ABOUT THIS EXERCISE » Reproduce each line below without any alteration.

SUPPLIED MATERIAL »
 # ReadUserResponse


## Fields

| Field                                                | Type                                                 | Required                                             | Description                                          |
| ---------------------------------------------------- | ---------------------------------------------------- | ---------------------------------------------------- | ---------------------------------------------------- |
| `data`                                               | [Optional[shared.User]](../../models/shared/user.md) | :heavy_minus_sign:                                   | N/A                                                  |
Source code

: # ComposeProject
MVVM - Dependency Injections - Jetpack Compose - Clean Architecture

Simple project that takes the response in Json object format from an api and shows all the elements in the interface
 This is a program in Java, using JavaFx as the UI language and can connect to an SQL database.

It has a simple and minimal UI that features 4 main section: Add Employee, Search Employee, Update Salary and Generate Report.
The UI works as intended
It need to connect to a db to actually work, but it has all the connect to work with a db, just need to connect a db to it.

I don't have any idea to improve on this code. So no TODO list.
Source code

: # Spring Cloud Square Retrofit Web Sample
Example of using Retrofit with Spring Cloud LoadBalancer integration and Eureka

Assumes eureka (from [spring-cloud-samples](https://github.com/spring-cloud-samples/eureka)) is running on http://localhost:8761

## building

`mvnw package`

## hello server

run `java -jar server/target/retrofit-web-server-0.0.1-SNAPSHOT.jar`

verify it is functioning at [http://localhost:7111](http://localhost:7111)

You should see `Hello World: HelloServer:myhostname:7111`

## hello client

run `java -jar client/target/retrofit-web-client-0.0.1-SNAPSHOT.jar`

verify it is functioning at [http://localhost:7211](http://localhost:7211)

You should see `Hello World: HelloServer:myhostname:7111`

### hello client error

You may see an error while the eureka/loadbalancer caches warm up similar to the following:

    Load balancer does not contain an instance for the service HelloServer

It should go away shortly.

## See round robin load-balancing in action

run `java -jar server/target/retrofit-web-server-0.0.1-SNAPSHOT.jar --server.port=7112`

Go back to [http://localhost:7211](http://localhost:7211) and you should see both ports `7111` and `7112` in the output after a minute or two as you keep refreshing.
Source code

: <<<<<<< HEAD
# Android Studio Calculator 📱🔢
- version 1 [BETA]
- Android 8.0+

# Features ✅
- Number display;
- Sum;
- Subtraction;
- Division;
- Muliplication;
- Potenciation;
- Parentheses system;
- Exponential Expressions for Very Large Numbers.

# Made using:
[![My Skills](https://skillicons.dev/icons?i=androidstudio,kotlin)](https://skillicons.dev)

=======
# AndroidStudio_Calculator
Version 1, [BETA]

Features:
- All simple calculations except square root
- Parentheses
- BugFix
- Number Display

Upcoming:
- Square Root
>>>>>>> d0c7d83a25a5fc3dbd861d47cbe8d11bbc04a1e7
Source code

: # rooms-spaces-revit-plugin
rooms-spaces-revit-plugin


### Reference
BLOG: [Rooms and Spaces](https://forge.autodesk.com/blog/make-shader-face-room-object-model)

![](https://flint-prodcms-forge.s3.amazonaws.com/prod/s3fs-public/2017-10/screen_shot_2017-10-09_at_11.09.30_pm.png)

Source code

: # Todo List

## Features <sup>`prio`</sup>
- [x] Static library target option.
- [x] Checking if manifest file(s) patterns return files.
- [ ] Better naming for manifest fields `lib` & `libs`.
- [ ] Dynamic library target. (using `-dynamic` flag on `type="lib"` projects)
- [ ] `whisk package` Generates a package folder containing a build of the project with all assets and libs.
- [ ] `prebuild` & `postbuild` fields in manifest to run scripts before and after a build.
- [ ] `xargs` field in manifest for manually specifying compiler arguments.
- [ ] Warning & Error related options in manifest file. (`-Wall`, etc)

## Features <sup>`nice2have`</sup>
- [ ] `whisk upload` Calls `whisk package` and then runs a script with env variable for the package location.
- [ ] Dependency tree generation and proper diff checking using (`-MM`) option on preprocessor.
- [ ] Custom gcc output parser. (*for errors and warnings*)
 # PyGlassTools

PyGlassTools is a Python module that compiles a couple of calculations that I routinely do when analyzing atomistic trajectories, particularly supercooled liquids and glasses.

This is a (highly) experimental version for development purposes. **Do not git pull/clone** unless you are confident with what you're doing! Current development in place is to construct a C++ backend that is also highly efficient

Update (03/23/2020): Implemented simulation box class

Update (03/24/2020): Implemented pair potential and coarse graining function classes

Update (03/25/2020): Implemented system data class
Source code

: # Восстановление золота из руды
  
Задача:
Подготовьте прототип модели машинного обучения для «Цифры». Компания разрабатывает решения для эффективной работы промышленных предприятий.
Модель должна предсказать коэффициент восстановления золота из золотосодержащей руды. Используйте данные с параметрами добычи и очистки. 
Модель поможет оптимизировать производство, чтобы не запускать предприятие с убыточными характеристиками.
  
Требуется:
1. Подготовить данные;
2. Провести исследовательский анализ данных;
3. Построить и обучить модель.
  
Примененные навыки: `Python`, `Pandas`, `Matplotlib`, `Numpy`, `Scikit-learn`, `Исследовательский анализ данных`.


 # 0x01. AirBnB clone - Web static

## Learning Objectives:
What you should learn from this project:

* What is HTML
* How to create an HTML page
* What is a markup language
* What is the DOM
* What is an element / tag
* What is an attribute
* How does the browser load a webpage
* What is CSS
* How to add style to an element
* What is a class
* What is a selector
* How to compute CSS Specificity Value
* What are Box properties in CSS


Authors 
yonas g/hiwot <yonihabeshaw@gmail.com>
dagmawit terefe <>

ANSWER TO THIS EXERCISE »
 # ReadUserResponse


## Fields

| Field                                                | Type                                                 | Required                                             | Description                                          |
| ---------------------------------------------------- | ---------------------------------------------------- | ---------------------------------------------------- | ---------------------------------------------------- |
| `data`                                               | [Optional[shared.User]](../../models/shared/user.md) | :heavy_minus_sign:                                   | N/A                                                  |
Source code

: # ComposeProject
MVVM - Dependency Injections - Jetpack Compose - Clean Architecture

Simple project that takes the response in Json object format from an api and shows all the elements in the interface
 This is a program in Java, using JavaFx as the UI language and can connect to an SQL database.

It has a simple and minimal UI that features 4 main section: Add Employee, Search Employee, Update Salary and Generate Report.
The UI works as intended
It need to connect to a db to actually work, but it has all the connect to work with a db, just need to connect a db to it.

I don't have any idea to improve on this code. So no TODO list.
Source code

: # Spring Cloud Square Retrofit Web Sample
Example of using Retrofit with Spring Cloud LoadBalancer integration and Eureka

Assumes eureka (from [spring-cloud-samples](https://github.com/spring-cloud-samples/eureka)) is running on http://localhost:8761

## building

`mvnw package`

## hello server

run `java -jar server/target/retrofit-web-server-0.0.1-SNAPSHOT.jar`

verify it is functioning at [http://localhost:7111](http://localhost:7111)

You should see `Hello World: HelloServer:myhostname:7111`

## hello client

run `java -jar client/target/retrofit-web-client-0.0.1-SNAPSHOT.jar`

verify it is functioning at [http://localhost:7211](http://localhost:7211)

You should see `Hello World: HelloServer:myhostname:7111`

### hello client error

You may see an error while the eureka/loadbalancer caches warm up similar to the following:

    Load balancer does not contain an instance for the service HelloServer

It should go away shortly.

## See round robin load-balancing in action

run `java -jar server/target/retrofit-web-server-0.0.1-SNAPSHOT.jar --server.port=7112`

Go back to [http://localhost:7211](http://localhost:7211) and you should see both ports `7111` and `7112` in the output after a minute or two as you keep refreshing.
Source code

: <<<<<<< HEAD
# Android Studio Calculator 📱🔢
- version 1 [BETA]
- Android 8.0+

# Features ✅
- Number display;
- Sum;
- Subtraction;
- Division;
- Muliplication;
- Potenciation;
- Parentheses system;
- Exponential Expressions for Very Large Numbers.

# Made using:
[![My Skills](https://skillicons.dev/icons?i=androidstudio,kotlin)](https://skillicons.dev)

=======
# AndroidStudio_Calculator
Version 1, [BETA]

Features:
- All simple calculations except square root
- Parentheses
- BugFix
- Number Display

Upcoming:
- Square Root
>>>>>>> d0c7d83a25a5fc3dbd861d47cbe8d11bbc04a1e7
Source code

: # rooms-spaces-revit-plugin
rooms-spaces-revit-plugin


### Reference
BLOG: [Rooms and Spaces](https://forge.autodesk.com/blog/make-shader-face-room-object-model)

![](https://flint-prodcms-forge.s3.amazonaws.com/prod/s3fs-public/2017-10/screen_shot_2017-10-09_at_11.09.30_pm.png)

Source code

: # Todo List

## Features <sup>`prio`</sup>
- [x] Static library target option.
- [x] Checking if manifest file(s) patterns return files.
- [ ] Better naming for manifest fields `lib` & `libs`.
- [ ] Dynamic library target. (using `-dynamic` flag on `type="lib"` projects)
- [ ] `whisk package` Generates a package folder containing a build of the project with all assets and libs.
- [ ] `prebuild` & `postbuild` fields in manifest to run scripts before and after a build.
- [ ] `xargs` field in manifest for manually specifying compiler arguments.
- [ ] Warning & Error related options in manifest file. (`-Wall`, etc)

## Features <sup>`nice2have`</sup>
- [ ] `whisk upload` Calls `whisk package` and then runs a script with env variable for the package location.
- [ ] Dependency tree generation and proper diff checking using (`-MM`) option on preprocessor.
- [ ] Custom gcc output parser. (*for errors and warnings*)
 # PyGlassTools

PyGlassTools is a Python module that compiles a couple of calculations that I routinely do when analyzing atomistic trajectories, particularly supercooled liquids and glasses.

This is a (highly) experimental version for development purposes. **Do not git pull/clone** unless you are confident with what you're doing! Current development in place is to construct a C++ backend that is also highly efficient

Update (03/23/2020): Implemented simulation box class

Update (03/24/2020): Implemented pair potential and coarse graining function classes

Update (03/25/2020): Implemented system data class
Source code

: # Восстановление золота из руды
  
Задача:
Подготовьте прототип модели машинного обучения для «Цифры». Компания разрабатывает решения для эффективной работы промышленных предприятий.
Модель должна предсказать коэффициент восстановления золота из золотосодержащей руды. Используйте данные с параметрами добычи и очистки. 
Модель поможет оптимизировать производство, чтобы не запускать предприятие с убыточными характеристиками.
  
Требуется:
1. Подготовить данные;
2. Провести исследовательский анализ данных;
3. Построить и обучить модель.
  
Примененные навыки: `Python`, `Pandas`, `Matplotlib`, `Numpy`, `Scikit-learn`, `Исследовательский анализ данных`.


 # 0x01. AirBnB clone - Web static

## Learning Objectives:
What you should learn from this project:

* What is HTML
* How to create an HTML page
* What is a markup language
* What is the DOM
* What is an element / tag
* What is an attribute
* How does the browser load a webpage
* What is CSS
* How to add style to an element
* What is a class
* What is a selector
* How to compute CSS Specificity Value
* What are Box properties in CSS


Authors 
yonas g/hiwot <yonihabeshaw@gmail.com>
dagmawit terefe <>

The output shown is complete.